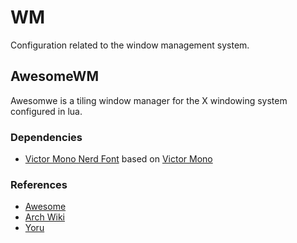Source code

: # WM

Configuration related to the window management system.

## AwesomeWM

Awesomwe is a tiling window manager for the X windowing system configured in
lua.

### Dependencies

- [Victor Mono Nerd Font](https://github.com/ryanoasis/nerd-fonts) based on
  [Victor Mono](https://github.com/rubjo/victor-mono)

### References

- [Awesome](https://awesomewm.org/apidoc/)
- [Arch Wiki](https://wiki.archlinux.org/title/Awesome)
- [Yoru](https://github.com/rxyhn/yoru)
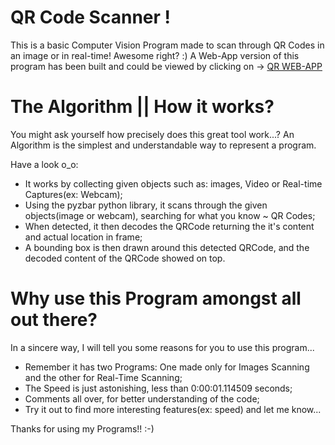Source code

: # QR Code Scanner !
This is a basic Computer Vision Program made to scan through QR Codes in an image or in real-time!
Awesome right? :)
A Web-App version of this program has been built and could be viewed by clicking on -> [QR WEB-APP](https://qrscanner.anvil.app/)

# The Algorithm || How it works?
You might ask yourself how precisely does this great tool work...?
An Algorithm is the simplest and understandable way to represent a program.

Have a look o_o:
- It works by collecting given objects such as: images, Video or Real-time Captures(ex: Webcam);
- Using the pyzbar python library, it scans through the given objects(image or webcam), searching for what you know ~ QR Codes;
- When detected, it then decodes the QRCode returning the it's content and actual location in frame;
- A bounding box is then drawn around this detected QRCode, and the decoded content of the QRCode showed on top.

# Why use this Program amongst all out there?
In a sincere way, I will tell you some reasons for you to use this program...

- Remember it has two Programs: One made only for Images Scanning and the other for Real-Time Scanning;
- The Speed is just astonishing, less than 0:00:01.114509 seconds;
- Comments all over, for better understanding of the code;
- Try it out to find more interesting features(ex: speed) and let me know...

Thanks for using my Programs!! :-)
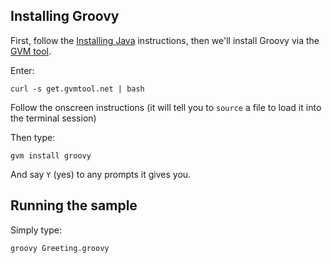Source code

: ## Installing Groovy

First, follow the [Installing Java](../Java/README.md) instructions, then we'll install Groovy via the [GVM tool](http://gvmtool.net/).

Enter:

    curl -s get.gvmtool.net | bash

Follow the onscreen instructions (it will tell you to `source` a file to load it into the terminal session)

Then type:

    gvm install groovy

And say `Y` (yes) to any prompts it gives you.

## Running the sample

Simply type:

    groovy Greeting.groovy
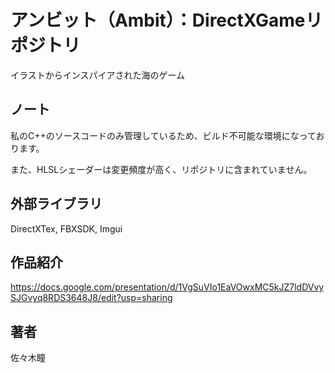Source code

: # アンビット（Ambit）：DirectXGameリポジトリ

イラストからインスパイアされた海のゲーム

## ノート

私のC++のソースコードのみ管理しているため、ビルド不可能な環境になっております。

また、HLSLシェーダーは変更頻度が高く、リポジトリに含まれていません。


## 外部ライブラリ

DirectXTex,
FBXSDK,
Imgui

## 作品紹介

https://docs.google.com/presentation/d/1VgSuVIo1EaVOwxMC5kJZ7ldDVvySJGvyq8RDS3648J8/edit?usp=sharing

## 著者

佐々木瞳
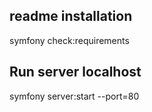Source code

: ## readme installation

symfony check:requirements

## Run server localhost

symfony server:start --port=80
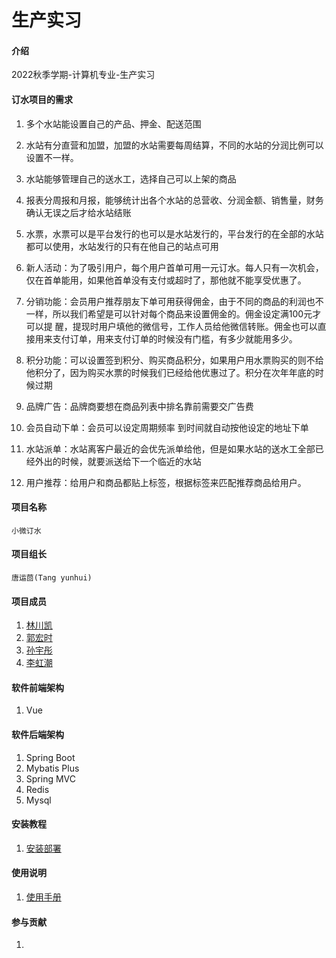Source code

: # 生产实习

#### 介绍
2022秋季学期-计算机专业-生产实习

#### 订水项目的需求
1.  多个水站能设置自己的产品、押金、配送范围

2.  水站有分直营和加盟，加盟的水站需要每周结算，不同的水站的分润比例可以设置不一样。

3.  水站能够管理自己的送水工，选择自己可以上架的商品

4.  报表分周报和月报，能够统计出各个水站的总营收、分润金额、销售量，财务确认无误之后才给水站结账

5.  水票，水票可以是平台发行的也可以是水站发行的，平台发行的在全部的水站都可以使用，水站发行的只有在他自己的站点可用

6.  新人活动：为了吸引用户，每个用户首单可用一元订水。每人只有一次机会，仅在首单能用，如果他首单没有支付或超时了，那他就不能享受优惠了。

7.  分销功能：会员用户推荐朋友下单可用获得佣金，由于不同的商品的利润也不一样，所以我们希望是可以针对每个商品来设置佣金的。佣金设定满100元才可以提
             醒，提现时用户填他的微信号，工作人员给他微信转账。佣金也可以直接用来支付订单，用来支付订单的时候没有门槛，有多少就能用多少。

8.  积分功能：可以设置签到积分、购买商品积分，如果用户用水票购买的则不给他积分了，因为购买水票的时候我们已经给他优惠过了。积分在次年年底的时候过期

9.  品牌广告：品牌商要想在商品列表中排名靠前需要交广告费

10.  会员自动下单：会员可以设定周期频率 到时间就自动按他设定的地址下单

11.  水站派单：水站离客户最近的会优先派单给他，但是如果水站的送水工全部已经外出的时候，就要派送给下一个临近的水站

12.  用户推荐：给用户和商品都贴上标签，根据标签来匹配推荐商品给用户。


#### 项目名称
    小微订水

#### 项目组长
    唐运茴(Tang yunhui)

#### 项目成员
1.  [林川凯](https://gitee.com/lin-chuankai)
2.  [郭宏时](https://gitee.com/guo-ma)
3.  [孙宇彤](https://gitee.com/Albusever)
4.  [李虹潮](https://gitee.com/lgs-glut)

#### 软件前端架构
1.  Vue

#### 软件后端架构
1.  Spring Boot
2.  Mybatis Plus
3.  Spring MVC
4.  Redis
5.  Mysql

#### 安装教程

1.  [安装部署](https://github.com/yunhui-Tang/Production-Practice/tree/main/2.doc/5.User%20training%20documentation)

#### 使用说明

1.  [使用手册](https://github.com/yunhui-Tang/Production-Practice/tree/main/2.doc/5.User%20training%20documentation)

#### 参与贡献
1.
━━━━━━━━
● ABOUT THIS EXERCISE
Output the records exactly as they appear, skipping any pictures.

● WRITTEN ANSWER
Source code

: # WM

Configuration related to the window management system.

## AwesomeWM

Awesomwe is a tiling window manager for the X windowing system configured in
lua.

### Dependencies

- [Victor Mono Nerd Font](https://github.com/ryanoasis/nerd-fonts) based on
  [Victor Mono](https://github.com/rubjo/victor-mono)

### References

- [Awesome](https://awesomewm.org/apidoc/)
- [Arch Wiki](https://wiki.archlinux.org/title/Awesome)
- [Yoru](https://github.com/rxyhn/yoru)
Source code

: # QR Code Scanner !
This is a basic Computer Vision Program made to scan through QR Codes in an image or in real-time!
Awesome right? :)
A Web-App version of this program has been built and could be viewed by clicking on -> [QR WEB-APP](https://qrscanner.anvil.app/)

# The Algorithm || How it works?
You might ask yourself how precisely does this great tool work...?
An Algorithm is the simplest and understandable way to represent a program.

Have a look o_o:
- It works by collecting given objects such as: images, Video or Real-time Captures(ex: Webcam);
- Using the pyzbar python library, it scans through the given objects(image or webcam), searching for what you know ~ QR Codes;
- When detected, it then decodes the QRCode returning the it's content and actual location in frame;
- A bounding box is then drawn around this detected QRCode, and the decoded content of the QRCode showed on top.

# Why use this Program amongst all out there?
In a sincere way, I will tell you some reasons for you to use this program...

- Remember it has two Programs: One made only for Images Scanning and the other for Real-Time Scanning;
- The Speed is just astonishing, less than 0:00:01.114509 seconds;
- Comments all over, for better understanding of the code;
- Try it out to find more interesting features(ex: speed) and let me know...

Thanks for using my Programs!! :-)
Source code

: ## Installing Groovy

First, follow the [Installing Java](../Java/README.md) instructions, then we'll install Groovy via the [GVM tool](http://gvmtool.net/).

Enter:

    curl -s get.gvmtool.net | bash

Follow the onscreen instructions (it will tell you to `source` a file to load it into the terminal session)

Then type:

    gvm install groovy

And say `Y` (yes) to any prompts it gives you.

## Running the sample

Simply type:

    groovy Greeting.groovy
Source code

: # アンビット（Ambit）：DirectXGameリポジトリ

イラストからインスパイアされた海のゲーム

## ノート

私のC++のソースコードのみ管理しているため、ビルド不可能な環境になっております。

また、HLSLシェーダーは変更頻度が高く、リポジトリに含まれていません。


## 外部ライブラリ

DirectXTex,
FBXSDK,
Imgui

## 作品紹介

https://docs.google.com/presentation/d/1VgSuVIo1EaVOwxMC5kJZ7ldDVvySJGvyq8RDS3648J8/edit?usp=sharing

## 著者

佐々木瞳
Source code

: ## readme installation

symfony check:requirements

## Run server localhost

symfony server:start --port=80
Source code

: # 生产实习

#### 介绍
2022秋季学期-计算机专业-生产实习

#### 订水项目的需求
1.  多个水站能设置自己的产品、押金、配送范围

2.  水站有分直营和加盟，加盟的水站需要每周结算，不同的水站的分润比例可以设置不一样。

3.  水站能够管理自己的送水工，选择自己可以上架的商品

4.  报表分周报和月报，能够统计出各个水站的总营收、分润金额、销售量，财务确认无误之后才给水站结账

5.  水票，水票可以是平台发行的也可以是水站发行的，平台发行的在全部的水站都可以使用，水站发行的只有在他自己的站点可用

6.  新人活动：为了吸引用户，每个用户首单可用一元订水。每人只有一次机会，仅在首单能用，如果他首单没有支付或超时了，那他就不能享受优惠了。

7.  分销功能：会员用户推荐朋友下单可用获得佣金，由于不同的商品的利润也不一样，所以我们希望是可以针对每个商品来设置佣金的。佣金设定满100元才可以提
             醒，提现时用户填他的微信号，工作人员给他微信转账。佣金也可以直接用来支付订单，用来支付订单的时候没有门槛，有多少就能用多少。

8.  积分功能：可以设置签到积分、购买商品积分，如果用户用水票购买的则不给他积分了，因为购买水票的时候我们已经给他优惠过了。积分在次年年底的时候过期

9.  品牌广告：品牌商要想在商品列表中排名靠前需要交广告费

10.  会员自动下单：会员可以设定周期频率 到时间就自动按他设定的地址下单

11.  水站派单：水站离客户最近的会优先派单给他，但是如果水站的送水工全部已经外出的时候，就要派送给下一个临近的水站

12.  用户推荐：给用户和商品都贴上标签，根据标签来匹配推荐商品给用户。


#### 项目名称
    小微订水

#### 项目组长
    唐运茴(Tang yunhui)

#### 项目成员
1.  [林川凯](https://gitee.com/lin-chuankai)
2.  [郭宏时](https://gitee.com/guo-ma)
3.  [孙宇彤](https://gitee.com/Albusever)
4.  [李虹潮](https://gitee.com/lgs-glut)

#### 软件前端架构
1.  Vue

#### 软件后端架构
1.  Spring Boot
2.  Mybatis Plus
3.  Spring MVC
4.  Redis
5.  Mysql

#### 安装教程

1.  [安装部署](https://github.com/yunhui-Tang/Production-Practice/tree/main/2.doc/5.User%20training%20documentation)

#### 使用说明

1.  [使用手册](https://github.com/yunhui-Tang/Production-Practice/tree/main/2.doc/5.User%20training%20documentation)

#### 参与贡献
1.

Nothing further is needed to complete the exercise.